# The problem
Your task is to copy every line of the records below that contains "amount".

# Data to use
★ ★ ★ ★ ★

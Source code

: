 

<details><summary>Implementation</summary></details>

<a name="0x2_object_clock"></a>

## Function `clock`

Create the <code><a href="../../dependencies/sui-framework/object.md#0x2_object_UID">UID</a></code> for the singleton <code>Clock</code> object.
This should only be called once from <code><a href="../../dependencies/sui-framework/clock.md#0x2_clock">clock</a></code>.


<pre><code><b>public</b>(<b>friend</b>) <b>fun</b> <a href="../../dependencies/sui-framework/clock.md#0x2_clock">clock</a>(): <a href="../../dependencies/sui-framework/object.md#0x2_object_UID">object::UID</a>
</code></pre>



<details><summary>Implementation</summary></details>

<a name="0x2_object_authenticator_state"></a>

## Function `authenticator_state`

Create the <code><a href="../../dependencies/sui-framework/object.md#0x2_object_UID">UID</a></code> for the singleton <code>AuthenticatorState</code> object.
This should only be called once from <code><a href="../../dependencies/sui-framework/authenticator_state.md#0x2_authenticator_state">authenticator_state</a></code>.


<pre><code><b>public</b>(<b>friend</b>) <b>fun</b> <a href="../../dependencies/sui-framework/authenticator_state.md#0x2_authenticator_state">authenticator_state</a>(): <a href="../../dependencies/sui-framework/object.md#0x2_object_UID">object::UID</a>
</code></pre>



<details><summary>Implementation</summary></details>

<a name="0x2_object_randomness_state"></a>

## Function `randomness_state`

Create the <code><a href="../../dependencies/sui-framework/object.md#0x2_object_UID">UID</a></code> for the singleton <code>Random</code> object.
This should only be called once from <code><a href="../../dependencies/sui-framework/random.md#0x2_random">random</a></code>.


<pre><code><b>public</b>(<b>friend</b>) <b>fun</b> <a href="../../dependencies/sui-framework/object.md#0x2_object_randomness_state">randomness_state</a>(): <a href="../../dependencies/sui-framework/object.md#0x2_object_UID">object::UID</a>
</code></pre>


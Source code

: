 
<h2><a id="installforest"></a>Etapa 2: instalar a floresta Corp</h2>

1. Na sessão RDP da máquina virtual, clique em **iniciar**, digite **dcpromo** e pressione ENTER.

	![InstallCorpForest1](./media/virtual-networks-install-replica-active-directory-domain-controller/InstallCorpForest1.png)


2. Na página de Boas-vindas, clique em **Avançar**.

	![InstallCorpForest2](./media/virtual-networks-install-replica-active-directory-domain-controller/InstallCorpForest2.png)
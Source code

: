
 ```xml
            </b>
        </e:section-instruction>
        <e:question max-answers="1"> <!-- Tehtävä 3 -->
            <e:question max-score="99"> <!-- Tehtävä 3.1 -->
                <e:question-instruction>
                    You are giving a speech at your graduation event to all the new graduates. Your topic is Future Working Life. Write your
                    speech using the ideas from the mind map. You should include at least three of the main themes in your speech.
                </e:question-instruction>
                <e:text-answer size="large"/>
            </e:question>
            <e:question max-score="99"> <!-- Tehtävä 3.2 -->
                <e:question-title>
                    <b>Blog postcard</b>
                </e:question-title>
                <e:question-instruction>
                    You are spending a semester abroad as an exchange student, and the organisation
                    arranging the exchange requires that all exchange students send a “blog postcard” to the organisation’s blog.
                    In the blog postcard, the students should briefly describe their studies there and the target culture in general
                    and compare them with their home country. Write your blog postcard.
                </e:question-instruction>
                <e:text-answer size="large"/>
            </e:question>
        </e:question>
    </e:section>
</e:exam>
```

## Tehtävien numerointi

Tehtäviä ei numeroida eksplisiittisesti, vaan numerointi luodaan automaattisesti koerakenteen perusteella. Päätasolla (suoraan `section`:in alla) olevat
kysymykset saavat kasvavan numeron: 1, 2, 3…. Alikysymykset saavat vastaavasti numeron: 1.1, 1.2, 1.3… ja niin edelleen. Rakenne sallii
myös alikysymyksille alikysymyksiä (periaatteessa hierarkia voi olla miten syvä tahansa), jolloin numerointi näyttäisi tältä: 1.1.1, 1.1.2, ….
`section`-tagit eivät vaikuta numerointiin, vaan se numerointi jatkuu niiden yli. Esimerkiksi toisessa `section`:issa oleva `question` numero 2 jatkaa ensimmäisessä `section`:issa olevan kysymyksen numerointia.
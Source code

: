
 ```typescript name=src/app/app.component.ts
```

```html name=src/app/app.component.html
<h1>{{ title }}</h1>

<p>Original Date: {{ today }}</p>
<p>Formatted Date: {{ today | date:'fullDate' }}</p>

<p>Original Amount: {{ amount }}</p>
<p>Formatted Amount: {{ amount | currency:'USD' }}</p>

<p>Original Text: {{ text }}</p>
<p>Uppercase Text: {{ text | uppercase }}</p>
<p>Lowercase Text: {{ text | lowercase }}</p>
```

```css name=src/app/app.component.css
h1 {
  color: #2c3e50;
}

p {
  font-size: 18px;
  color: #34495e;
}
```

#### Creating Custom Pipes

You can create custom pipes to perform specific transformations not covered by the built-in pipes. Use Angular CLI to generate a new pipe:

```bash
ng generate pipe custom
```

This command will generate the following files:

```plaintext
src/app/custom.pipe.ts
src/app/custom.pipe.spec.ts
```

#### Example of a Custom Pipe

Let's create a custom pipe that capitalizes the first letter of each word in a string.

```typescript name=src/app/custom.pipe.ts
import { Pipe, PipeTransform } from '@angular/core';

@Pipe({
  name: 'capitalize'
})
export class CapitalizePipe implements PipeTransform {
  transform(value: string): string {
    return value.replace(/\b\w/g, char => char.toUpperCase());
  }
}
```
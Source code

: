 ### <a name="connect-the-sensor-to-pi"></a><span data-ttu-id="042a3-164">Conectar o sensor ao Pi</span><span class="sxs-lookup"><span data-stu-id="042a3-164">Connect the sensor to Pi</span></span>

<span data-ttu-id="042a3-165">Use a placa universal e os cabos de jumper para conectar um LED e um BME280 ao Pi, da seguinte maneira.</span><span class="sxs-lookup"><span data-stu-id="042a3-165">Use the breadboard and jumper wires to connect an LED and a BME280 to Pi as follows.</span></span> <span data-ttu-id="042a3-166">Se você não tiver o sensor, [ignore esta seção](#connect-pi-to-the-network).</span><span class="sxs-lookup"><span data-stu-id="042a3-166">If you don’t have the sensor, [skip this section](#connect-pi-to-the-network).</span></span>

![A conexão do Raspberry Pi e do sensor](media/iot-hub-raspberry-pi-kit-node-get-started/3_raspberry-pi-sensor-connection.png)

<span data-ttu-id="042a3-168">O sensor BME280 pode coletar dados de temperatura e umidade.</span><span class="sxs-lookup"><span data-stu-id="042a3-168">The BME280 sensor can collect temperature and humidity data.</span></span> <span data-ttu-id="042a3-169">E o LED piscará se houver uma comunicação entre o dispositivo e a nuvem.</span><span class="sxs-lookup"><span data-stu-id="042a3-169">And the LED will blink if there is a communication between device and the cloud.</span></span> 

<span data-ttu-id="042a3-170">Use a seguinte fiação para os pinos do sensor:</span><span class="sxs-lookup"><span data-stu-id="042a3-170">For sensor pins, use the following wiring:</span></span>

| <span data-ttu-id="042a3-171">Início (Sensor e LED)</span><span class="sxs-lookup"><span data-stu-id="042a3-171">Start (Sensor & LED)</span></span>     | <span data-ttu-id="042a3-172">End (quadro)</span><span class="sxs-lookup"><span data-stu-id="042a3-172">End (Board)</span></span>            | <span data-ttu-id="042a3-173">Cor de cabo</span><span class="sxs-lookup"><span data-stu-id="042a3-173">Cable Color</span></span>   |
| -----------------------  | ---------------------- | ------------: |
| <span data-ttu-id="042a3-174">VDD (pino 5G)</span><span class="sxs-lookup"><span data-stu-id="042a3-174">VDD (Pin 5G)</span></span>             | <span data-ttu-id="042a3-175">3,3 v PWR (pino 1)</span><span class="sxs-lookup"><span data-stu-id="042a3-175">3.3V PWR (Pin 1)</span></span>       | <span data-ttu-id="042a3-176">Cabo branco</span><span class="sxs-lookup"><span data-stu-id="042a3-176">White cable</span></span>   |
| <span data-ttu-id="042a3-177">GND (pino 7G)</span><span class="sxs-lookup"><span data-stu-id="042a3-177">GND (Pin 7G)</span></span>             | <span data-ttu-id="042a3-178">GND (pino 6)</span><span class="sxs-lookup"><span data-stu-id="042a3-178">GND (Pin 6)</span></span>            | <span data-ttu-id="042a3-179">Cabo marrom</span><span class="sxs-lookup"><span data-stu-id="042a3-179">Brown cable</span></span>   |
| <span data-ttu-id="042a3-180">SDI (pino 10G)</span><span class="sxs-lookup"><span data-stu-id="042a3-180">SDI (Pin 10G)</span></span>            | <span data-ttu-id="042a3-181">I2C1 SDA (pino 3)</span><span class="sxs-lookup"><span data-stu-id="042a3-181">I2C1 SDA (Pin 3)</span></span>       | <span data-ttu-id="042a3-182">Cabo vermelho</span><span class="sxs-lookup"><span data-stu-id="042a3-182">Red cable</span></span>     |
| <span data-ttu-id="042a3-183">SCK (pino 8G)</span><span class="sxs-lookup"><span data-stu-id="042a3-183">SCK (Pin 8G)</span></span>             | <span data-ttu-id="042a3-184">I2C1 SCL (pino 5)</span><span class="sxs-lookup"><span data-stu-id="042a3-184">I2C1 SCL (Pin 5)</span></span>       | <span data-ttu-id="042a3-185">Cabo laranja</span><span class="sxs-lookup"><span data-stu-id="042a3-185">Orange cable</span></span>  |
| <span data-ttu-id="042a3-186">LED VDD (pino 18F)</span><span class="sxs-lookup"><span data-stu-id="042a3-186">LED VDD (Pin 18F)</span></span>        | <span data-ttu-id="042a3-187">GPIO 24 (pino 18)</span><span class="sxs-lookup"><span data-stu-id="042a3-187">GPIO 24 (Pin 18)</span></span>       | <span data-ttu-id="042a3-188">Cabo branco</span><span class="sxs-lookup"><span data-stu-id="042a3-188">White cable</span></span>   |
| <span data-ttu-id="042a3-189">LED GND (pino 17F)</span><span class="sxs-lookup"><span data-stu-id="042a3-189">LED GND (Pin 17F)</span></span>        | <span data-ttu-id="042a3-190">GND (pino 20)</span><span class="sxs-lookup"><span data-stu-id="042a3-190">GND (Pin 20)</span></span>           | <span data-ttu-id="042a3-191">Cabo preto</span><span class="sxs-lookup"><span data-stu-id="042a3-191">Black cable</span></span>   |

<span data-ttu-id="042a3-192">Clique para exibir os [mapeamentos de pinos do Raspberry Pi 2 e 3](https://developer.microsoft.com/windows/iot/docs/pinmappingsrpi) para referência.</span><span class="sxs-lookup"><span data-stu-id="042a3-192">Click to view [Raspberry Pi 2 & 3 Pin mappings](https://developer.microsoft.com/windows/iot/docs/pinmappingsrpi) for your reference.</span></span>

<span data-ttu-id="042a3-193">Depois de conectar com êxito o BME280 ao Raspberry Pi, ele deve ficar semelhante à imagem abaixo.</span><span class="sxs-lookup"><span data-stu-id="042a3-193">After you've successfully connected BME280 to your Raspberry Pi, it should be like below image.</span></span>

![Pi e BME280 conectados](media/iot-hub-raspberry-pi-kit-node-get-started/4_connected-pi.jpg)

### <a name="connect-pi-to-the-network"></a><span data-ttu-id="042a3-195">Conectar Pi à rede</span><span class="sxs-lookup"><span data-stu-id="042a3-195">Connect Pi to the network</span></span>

★ ★ ★ ★ ★

# Output of the task
<p>Original Amount: {{ amount }}</p>
<p>Formatted Amount: {{ amount | currency:'USD' }}</p>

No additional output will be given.